About the role:
Anthropic’s AI technology is amongst the most capable and safe in the world. However, large language models are a new type of intelligence, and the art of instructing and evaluating them in a way that delivers the best results is still in its infancy — it’s a hybrid between research, engineering, and behavioral science. We’re bringing rigor to this new discipline by applying a range of techniques to systematically discover and document prompting best practices, using our models to improve training and evaluation, developing prompt self-improvement techniques to automatically optimize the model’s performance on any given task, , and finding ways of making it easy for our customers to do the same.

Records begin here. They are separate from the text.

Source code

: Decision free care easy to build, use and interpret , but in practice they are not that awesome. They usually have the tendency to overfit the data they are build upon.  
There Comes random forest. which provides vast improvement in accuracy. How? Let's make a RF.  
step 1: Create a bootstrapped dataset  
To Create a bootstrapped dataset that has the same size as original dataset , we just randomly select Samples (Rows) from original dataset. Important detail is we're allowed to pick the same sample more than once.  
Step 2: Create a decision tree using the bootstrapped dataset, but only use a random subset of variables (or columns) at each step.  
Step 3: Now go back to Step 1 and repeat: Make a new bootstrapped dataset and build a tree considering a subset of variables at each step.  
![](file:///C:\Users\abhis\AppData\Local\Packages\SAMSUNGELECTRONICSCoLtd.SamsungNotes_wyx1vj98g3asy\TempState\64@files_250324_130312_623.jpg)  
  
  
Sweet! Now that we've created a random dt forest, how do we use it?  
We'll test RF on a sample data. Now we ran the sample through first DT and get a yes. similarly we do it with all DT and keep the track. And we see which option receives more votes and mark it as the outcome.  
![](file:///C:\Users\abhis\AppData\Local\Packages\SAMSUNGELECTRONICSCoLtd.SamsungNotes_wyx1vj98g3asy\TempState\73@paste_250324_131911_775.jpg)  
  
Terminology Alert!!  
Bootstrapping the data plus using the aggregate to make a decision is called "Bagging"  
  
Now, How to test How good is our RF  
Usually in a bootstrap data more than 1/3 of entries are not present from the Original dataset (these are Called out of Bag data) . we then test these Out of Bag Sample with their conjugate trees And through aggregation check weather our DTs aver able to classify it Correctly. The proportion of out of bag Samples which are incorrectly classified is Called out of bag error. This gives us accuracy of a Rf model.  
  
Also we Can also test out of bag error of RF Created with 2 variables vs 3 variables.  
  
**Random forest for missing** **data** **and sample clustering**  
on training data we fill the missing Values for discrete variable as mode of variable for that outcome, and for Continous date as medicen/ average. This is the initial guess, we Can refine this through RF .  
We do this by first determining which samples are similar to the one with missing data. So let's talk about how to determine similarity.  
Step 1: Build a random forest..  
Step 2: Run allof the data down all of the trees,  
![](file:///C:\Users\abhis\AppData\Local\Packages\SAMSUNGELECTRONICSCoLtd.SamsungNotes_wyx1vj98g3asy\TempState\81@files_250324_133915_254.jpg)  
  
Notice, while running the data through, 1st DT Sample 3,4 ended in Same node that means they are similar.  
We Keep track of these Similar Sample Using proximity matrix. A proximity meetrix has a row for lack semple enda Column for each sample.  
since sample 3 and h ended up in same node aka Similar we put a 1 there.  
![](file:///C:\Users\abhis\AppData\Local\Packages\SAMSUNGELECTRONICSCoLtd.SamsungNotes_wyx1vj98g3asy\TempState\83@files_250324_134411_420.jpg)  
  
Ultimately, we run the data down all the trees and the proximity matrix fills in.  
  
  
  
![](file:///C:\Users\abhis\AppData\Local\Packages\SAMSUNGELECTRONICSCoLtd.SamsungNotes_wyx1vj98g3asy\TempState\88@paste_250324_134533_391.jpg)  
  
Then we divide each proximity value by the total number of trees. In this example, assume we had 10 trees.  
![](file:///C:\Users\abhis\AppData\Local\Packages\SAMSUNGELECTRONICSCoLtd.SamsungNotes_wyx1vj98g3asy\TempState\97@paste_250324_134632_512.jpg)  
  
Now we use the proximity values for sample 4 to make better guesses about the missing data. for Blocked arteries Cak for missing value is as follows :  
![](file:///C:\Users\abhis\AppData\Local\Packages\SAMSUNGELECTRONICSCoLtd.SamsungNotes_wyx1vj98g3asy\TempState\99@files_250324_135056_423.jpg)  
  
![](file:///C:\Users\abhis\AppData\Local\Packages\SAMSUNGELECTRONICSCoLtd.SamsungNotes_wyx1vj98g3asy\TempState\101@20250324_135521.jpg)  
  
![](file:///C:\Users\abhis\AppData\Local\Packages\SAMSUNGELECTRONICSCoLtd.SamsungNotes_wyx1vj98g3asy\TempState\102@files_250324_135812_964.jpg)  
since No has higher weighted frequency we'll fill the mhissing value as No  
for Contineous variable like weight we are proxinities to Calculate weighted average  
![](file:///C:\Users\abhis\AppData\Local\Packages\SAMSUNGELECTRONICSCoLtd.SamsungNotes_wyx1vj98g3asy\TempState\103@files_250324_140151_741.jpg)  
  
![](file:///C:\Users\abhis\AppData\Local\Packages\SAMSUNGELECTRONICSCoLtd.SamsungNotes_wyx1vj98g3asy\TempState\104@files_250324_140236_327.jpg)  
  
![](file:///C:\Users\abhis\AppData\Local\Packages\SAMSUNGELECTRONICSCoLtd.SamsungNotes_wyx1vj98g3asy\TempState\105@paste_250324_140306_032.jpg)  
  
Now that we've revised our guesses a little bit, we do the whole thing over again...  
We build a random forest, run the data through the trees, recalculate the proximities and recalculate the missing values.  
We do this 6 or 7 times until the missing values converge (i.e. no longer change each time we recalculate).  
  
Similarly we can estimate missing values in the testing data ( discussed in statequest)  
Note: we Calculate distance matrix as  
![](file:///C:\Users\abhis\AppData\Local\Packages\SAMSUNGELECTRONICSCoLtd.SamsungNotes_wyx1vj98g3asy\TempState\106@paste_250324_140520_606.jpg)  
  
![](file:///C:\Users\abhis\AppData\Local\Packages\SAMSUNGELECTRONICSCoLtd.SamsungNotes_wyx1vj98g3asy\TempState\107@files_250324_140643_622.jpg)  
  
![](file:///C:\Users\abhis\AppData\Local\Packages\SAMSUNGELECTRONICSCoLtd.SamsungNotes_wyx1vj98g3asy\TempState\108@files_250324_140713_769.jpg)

Given that this is a nascent field, we ask that you share with us a specific prompting, model evaluation, synthetic data generation, model finetuning, or application built on LLMs that you're proud of in your application! Ideally this project should show off a complex and clever prompting architecture, or a systematic evaluation of an LLM's behavior in response to different prompts, or an example of using LLMs for a relevant ML task such as careful dataset curation and processing. There is no preferred task; we just want to see how you create and experiment with prompts. You can also include a short description of the process you used or any roadblocks you hit and how to deal with them, but this is not a requirement.
Responsibilities:
- Develop automated prompting techniques for our models (eg extensions to the Metaprompter)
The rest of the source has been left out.